During the 1990s, MSF became a global organization, adding sections in the United States, Canada, Japan, Hong Kong and Australia. But as it did so, the golden age of humanitarianism gave way to an unprecedented period of soul-searching in the aid community. People shed their innocence about the impact of aid, realizing that it can create a culture of dependency and even exacerbate conflicts. The crises of those years dramatically revealed the moral ambiguity of relief and intervention: in Bosnia, where UN peacekeepers failed to stop the massacre of 7,000 people in Srebrenica; in Rwanda, where aid poured in to help Hutus who had just perpetrated the worst genocide since the Second World War; and in Kosovo, where the perverse term “humanitarian bombing” was born in 1999. That same year, Médecins Sans Frontières received the Nobel Peace Prize, largely for its leadership during this difficult period in the aid community.

The first decade of the new millennium brought new challenges, from the post–September 11 “war on terror,” to the horrors of Darfur and neighboring Chad, to the famine in Niger. MSF has continued to evolve as an organization: adding new partner sections in predominantly Muslim countries; expanding its offices in South America, Africa and Asia; and giving more and more responsibility to its local staff.

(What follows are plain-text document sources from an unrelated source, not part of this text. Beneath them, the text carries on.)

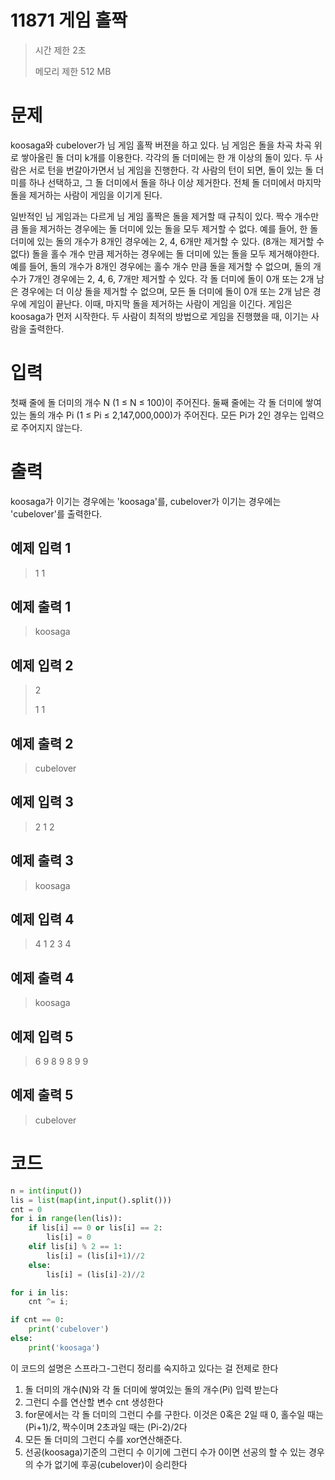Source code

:11871 게임 홀짝
=============

> 시간 제한 2초
> 
> 메모리 제한 512 MB

# 문제
koosaga와 cubelover가 님 게임 홀짝 버젼을 하고 있다. 님 게임은 돌을 차곡 차곡 위로 쌓아올린 돌 더미 k개를 이용한다. 각각의 돌 더미에는 한 개 이상의 돌이 있다. 두 사람은 서로 턴을 번갈아가면서 님 게임을 진행한다. 각 사람의 턴이 되면, 돌이 있는 돌 더미를 하나 선택하고, 그 돌 더미에서 돌을 하나 이상 제거한다. 전체 돌 더미에서 마지막 돌을 제거하는 사람이 게임을 이기게 된다. 

일반적인 님 게임과는 다르게 님 게임 홀짝은 돌을 제거할 때 규칙이 있다. 짝수 개수만큼 돌을 제거하는 경우에는 돌 더미에 있는 돌을 모두 제거할 수 없다. 예를 들어, 한 돌 더미에 있는 돌의 개수가 8개인 경우에는 2, 4, 6개만 제거할 수 있다. (8개는 제거할 수 없다) 돌을 홀수 개수 만큼 제거하는 경우에는 돌 더미에 있는 돌을 모두 제거해야한다. 예를 들어, 돌의 개수가 8개인 경우에는 홀수 개수 만큼 돌을 제거할 수 없으며, 돌의 개수가 7개인 경우에는 2, 4, 6, 7개만 제거할 수 있다.
각 돌 더미에 돌이 0개 또는 2개 남은 경우에는 더 이상 돌을 제거할 수 없으며, 모든 돌 더미에 돌이 0개 또는 2개 남은 경우에 게임이 끝난다. 이때, 마지막 돌을 제거하는 사람이 게임을 이긴다.
게임은 koosaga가 먼저 시작한다. 두 사람이 최적의 방법으로 게임을 진행했을 때, 이기는 사람을 출력한다.

# 입력
첫째 줄에 돌 더미의 개수 N (1 ≤ N ≤ 100)이 주어진다.
둘째 줄에는 각 돌 더미에 쌓여있는 돌의 개수 Pi (1 ≤ Pi ≤ 2,147,000,000)가 주어진다. 모든 Pi가 2인 경우는 입력으로 주어지지 않는다.

# 출력
koosaga가 이기는 경우에는 'koosaga'를, cubelover가 이기는 경우에는 'cubelover'를 출력한다.

## 예제 입력 1 
> 1
> 1

## 예제 출력 1 
> koosaga

## 예제 입력 2 
> 2
> 
> 1 1

## 예제 출력 2 
> cubelover

## 예제 입력 3 
> 2
> 1 2

## 예제 출력 3 
> koosaga

## 예제 입력 4 
> 4
> 1 2 3 4

## 예제 출력 4 
> koosaga

## 예제 입력 5 
> 6
> 9 8 9 8 9 9

## 예제 출력 5 
> cubelover

# 코드
```python
n = int(input())
lis = list(map(int,input().split()))
cnt = 0
for i in range(len(lis)):
    if lis[i] == 0 or lis[i] == 2:
        lis[i] = 0
    elif lis[i] % 2 == 1:
        lis[i] = (lis[i]+1)//2
    else:
        lis[i] = (lis[i]-2)//2

for i in lis:
    cnt ^= i;

if cnt == 0:
    print('cubelover')
else:
    print('koosaga')
```

이 코드의 설명은 스프라그-그런디 정리를 숙지하고 있다는 걸 전제로 한다
1. 돌 더미의 개수(N)와 각 돌 더미에 쌓여있는 돌의 개수(Pi) 입력 받는다
2. 그런디 수를 연산할 변수 cnt 생성한다
3. for문에서는 각 돌 더미의 그런디 수를 구한다. 이것은 0혹은 2일 때 0, 홀수일 때는 (Pi+1)/2, 짝수이며 2초과일 때는 (Pi-2)/2다
4. 모든 돌 더미의 그런디 수를 xor연산해준다.
5. 선공(koosaga)기준의 그런디 수 이기에 그런디 수가 0이면 선공의 할 수 있는 경우의 수가 없기에 후공(cubelover)이 승리한다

Through it all, MSF’s doctors, nurses and other workers continue to grip the imagination of the public. People are captivated by the drama of surgery in war zones, the idea of prosperous professionals who leave behind comfortable lives for deprivation in the field. That’s part of the MSF story, but the big picture is far more complex — and thankfully so. A nuanced portrait is far more compelling than a caricature.